◆ Brief
Look through the listing underneath for "ECMAScript", and copy every line that has it.

(Information shown)

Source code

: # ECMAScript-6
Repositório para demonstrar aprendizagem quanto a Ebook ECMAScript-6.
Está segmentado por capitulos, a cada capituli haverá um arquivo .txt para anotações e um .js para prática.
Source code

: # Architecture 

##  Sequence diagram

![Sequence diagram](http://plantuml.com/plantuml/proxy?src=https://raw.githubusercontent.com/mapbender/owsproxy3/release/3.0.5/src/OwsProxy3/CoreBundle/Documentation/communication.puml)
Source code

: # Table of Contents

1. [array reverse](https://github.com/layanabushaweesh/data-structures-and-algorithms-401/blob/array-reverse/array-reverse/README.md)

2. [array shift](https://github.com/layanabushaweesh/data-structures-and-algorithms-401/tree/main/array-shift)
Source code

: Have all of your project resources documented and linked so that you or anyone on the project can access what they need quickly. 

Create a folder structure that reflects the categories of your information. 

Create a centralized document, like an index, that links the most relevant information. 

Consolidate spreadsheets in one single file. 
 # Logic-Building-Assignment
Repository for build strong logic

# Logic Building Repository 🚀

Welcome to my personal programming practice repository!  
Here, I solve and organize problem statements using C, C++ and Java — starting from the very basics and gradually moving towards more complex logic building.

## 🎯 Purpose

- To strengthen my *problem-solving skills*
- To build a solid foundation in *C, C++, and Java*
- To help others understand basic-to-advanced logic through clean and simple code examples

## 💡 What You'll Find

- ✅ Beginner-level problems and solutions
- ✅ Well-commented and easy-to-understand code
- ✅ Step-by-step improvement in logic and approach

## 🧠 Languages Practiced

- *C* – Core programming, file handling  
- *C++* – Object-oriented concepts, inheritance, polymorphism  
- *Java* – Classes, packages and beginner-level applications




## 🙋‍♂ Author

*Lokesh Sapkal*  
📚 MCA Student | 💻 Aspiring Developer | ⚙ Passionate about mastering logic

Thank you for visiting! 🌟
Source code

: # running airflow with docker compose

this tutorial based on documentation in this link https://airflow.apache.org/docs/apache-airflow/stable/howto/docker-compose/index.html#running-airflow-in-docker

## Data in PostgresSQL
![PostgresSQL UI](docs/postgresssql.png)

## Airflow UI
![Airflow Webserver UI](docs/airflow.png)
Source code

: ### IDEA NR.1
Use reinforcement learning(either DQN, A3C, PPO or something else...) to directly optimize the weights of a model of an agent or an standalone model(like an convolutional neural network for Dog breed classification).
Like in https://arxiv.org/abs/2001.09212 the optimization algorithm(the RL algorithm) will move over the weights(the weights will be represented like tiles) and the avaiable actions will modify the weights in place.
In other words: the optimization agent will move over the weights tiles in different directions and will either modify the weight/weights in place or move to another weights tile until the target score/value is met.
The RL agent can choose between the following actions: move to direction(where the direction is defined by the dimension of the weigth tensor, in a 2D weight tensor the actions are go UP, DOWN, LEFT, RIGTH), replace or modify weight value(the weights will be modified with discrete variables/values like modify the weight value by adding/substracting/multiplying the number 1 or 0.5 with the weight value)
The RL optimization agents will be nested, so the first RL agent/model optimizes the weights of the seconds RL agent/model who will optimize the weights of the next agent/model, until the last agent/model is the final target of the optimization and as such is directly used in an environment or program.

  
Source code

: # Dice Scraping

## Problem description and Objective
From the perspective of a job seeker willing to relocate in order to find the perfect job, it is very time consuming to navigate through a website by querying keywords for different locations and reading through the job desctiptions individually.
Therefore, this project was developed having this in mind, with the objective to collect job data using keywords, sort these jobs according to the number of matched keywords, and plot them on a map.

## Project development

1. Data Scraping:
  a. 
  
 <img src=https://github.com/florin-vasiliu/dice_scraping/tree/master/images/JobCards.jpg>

(End Information shown)

◆ Answer for the task
: # ECMAScript-6
Repositório para demonstrar aprendizagem quanto a Ebook ECMAScript-6.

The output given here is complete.